**WORK TASK**.
For the data below, report how many lines contain the string "StoreMode" and write nothing more.

**TASK INPUTS**.

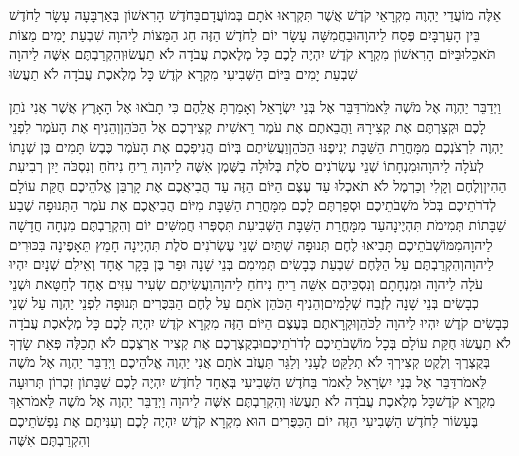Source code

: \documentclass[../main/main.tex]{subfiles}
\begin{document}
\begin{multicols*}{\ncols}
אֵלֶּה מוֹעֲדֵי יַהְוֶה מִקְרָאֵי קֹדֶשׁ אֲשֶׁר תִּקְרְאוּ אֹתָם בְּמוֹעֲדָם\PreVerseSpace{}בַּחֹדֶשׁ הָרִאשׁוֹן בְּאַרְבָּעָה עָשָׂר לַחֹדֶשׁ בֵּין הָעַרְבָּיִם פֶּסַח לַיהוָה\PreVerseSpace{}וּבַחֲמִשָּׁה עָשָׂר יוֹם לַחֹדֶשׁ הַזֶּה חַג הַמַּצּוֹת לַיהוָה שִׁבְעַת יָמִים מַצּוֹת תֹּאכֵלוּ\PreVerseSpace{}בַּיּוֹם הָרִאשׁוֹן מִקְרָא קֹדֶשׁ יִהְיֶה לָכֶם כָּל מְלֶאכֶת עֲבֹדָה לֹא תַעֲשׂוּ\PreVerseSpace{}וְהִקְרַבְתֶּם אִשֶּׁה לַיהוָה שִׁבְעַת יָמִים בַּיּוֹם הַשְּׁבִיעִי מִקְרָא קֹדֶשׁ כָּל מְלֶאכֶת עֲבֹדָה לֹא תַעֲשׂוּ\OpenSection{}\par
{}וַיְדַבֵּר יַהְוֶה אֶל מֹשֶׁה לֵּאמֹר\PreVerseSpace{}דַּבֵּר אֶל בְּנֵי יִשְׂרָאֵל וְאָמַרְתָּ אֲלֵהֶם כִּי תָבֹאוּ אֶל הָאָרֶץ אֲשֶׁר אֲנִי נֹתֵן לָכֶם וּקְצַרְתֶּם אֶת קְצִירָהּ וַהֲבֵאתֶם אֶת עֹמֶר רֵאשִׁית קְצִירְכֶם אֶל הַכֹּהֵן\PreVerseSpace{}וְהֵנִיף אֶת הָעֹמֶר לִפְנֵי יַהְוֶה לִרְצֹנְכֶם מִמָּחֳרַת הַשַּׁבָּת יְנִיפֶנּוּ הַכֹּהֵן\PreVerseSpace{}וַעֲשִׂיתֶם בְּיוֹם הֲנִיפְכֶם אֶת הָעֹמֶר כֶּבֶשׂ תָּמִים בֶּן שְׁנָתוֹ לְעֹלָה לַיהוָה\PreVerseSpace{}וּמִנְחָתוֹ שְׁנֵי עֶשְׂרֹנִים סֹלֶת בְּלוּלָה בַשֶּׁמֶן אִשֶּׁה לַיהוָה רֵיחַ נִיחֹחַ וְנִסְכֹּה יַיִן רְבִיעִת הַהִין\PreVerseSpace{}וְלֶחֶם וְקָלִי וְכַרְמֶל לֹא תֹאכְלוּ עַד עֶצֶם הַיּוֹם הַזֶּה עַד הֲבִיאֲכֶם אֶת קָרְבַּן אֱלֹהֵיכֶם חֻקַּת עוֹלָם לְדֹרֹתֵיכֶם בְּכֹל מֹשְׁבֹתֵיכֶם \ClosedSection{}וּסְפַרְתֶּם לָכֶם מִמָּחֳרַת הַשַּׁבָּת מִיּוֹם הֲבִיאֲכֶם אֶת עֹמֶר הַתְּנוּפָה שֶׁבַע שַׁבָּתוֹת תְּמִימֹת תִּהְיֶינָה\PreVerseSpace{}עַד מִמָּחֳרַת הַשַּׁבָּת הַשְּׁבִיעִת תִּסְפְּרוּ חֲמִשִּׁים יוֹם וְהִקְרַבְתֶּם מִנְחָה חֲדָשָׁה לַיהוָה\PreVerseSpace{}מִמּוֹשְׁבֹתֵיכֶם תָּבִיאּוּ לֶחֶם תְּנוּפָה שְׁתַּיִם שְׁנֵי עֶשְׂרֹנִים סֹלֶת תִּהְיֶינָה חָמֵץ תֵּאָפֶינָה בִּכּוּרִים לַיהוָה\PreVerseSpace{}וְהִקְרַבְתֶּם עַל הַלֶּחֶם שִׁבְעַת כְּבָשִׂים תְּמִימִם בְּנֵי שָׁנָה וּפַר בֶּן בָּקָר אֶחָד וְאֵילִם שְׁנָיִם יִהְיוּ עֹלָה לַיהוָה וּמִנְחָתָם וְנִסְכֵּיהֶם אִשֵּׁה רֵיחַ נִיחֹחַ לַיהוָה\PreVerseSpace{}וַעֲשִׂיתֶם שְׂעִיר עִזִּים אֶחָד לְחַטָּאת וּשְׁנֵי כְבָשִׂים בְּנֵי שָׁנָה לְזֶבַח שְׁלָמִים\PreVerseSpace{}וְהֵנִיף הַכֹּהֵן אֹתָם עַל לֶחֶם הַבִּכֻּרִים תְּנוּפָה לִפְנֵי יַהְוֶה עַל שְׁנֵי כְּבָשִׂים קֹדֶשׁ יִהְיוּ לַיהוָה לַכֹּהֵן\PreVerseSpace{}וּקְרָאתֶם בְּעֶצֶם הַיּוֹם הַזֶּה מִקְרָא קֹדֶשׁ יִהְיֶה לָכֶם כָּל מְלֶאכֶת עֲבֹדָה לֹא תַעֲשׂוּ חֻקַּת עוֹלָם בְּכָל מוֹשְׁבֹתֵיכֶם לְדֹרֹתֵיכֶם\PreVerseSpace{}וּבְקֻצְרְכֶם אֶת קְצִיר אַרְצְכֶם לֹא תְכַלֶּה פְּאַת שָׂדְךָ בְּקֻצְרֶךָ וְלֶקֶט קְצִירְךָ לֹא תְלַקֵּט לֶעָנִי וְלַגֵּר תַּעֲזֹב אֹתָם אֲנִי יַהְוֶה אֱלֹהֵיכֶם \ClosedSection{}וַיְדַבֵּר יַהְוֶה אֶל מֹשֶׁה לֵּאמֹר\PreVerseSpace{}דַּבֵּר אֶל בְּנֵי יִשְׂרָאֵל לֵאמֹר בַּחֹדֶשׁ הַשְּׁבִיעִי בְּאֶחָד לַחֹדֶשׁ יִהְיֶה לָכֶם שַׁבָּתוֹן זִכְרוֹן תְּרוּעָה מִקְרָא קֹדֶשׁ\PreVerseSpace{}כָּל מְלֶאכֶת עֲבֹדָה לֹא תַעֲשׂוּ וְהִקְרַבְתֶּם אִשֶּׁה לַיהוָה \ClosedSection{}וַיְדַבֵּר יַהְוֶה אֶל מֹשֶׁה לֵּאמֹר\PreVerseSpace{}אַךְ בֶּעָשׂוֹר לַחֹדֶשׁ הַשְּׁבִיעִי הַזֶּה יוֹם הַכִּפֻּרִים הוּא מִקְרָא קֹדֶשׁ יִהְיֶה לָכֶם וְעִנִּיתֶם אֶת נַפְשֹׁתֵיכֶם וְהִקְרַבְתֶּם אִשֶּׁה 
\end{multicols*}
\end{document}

---

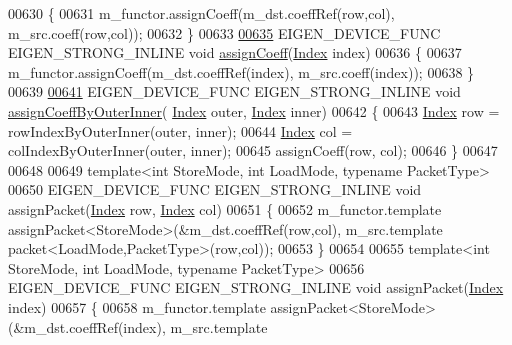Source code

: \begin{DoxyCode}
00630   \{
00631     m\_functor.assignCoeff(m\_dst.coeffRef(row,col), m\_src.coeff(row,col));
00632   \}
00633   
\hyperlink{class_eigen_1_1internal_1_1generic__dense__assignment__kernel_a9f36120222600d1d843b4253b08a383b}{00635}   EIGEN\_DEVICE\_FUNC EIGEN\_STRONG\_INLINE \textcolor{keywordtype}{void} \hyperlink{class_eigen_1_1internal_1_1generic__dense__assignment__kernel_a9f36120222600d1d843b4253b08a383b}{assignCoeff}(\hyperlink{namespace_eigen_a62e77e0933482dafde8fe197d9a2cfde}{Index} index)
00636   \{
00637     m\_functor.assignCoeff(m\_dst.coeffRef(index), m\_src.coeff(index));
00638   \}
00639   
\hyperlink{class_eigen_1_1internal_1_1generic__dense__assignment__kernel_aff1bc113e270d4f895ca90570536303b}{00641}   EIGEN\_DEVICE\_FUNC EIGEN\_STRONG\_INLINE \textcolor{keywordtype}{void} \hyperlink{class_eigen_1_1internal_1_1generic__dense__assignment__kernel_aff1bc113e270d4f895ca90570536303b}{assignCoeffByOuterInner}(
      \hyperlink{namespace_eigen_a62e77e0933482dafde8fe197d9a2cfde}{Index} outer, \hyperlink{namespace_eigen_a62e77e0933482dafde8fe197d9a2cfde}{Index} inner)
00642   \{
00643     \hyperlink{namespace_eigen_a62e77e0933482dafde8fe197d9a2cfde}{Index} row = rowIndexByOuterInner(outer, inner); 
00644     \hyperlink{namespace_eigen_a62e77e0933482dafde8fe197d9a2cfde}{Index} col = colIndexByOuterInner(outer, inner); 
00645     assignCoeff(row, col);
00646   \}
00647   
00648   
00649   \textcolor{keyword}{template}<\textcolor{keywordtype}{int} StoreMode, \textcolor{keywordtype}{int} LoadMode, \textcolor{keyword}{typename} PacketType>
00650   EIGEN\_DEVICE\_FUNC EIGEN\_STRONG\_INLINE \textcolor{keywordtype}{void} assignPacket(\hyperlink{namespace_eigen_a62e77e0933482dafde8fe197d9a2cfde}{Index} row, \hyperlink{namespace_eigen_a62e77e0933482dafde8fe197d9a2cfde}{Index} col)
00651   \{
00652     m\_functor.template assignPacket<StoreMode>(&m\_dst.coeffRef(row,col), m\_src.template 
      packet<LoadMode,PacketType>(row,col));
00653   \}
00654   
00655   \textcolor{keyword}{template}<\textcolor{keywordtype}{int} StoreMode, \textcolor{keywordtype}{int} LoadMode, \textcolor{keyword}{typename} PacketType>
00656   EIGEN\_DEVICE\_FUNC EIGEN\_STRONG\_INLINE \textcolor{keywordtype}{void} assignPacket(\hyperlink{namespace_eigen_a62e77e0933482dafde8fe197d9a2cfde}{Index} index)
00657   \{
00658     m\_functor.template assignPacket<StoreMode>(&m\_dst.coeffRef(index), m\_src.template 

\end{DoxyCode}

==

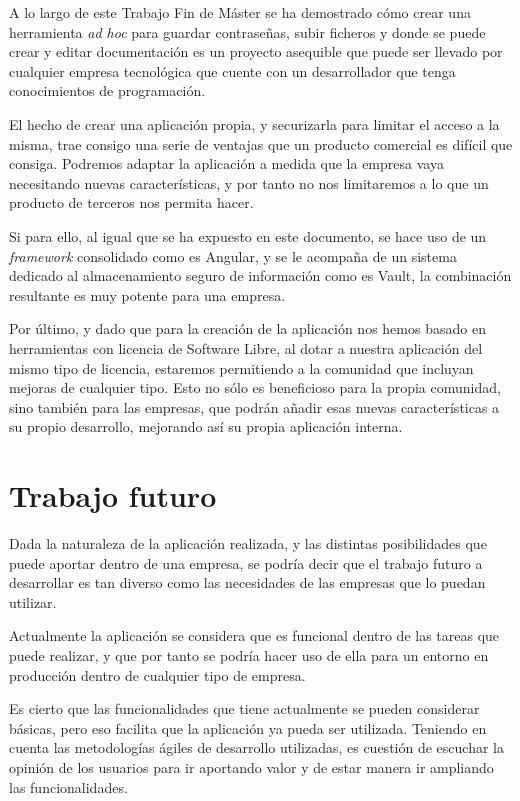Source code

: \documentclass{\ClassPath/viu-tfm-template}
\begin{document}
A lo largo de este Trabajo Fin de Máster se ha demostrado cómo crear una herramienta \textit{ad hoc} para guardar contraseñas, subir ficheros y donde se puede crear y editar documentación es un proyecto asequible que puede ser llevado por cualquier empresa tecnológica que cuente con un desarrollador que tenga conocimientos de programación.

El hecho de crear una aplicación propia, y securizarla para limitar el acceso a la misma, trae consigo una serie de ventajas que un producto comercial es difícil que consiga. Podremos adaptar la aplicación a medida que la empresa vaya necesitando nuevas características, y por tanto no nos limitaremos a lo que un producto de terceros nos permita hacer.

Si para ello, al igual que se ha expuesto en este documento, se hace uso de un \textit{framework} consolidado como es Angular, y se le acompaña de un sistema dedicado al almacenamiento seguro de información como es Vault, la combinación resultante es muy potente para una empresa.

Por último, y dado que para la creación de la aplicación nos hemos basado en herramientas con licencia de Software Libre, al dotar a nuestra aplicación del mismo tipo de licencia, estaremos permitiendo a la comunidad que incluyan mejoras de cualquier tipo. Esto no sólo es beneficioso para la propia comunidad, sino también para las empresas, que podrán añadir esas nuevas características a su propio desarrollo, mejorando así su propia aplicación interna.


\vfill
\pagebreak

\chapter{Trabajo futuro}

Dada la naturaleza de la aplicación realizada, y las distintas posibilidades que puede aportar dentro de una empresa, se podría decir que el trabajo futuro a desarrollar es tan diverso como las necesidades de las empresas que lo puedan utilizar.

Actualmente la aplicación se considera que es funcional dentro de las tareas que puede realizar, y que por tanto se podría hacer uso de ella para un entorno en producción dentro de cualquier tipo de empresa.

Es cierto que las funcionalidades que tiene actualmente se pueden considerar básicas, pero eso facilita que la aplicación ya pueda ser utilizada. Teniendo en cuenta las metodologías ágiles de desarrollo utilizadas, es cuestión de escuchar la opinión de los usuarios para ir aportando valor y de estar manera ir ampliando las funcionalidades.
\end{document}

**EXERCISE SOLUTION**.
4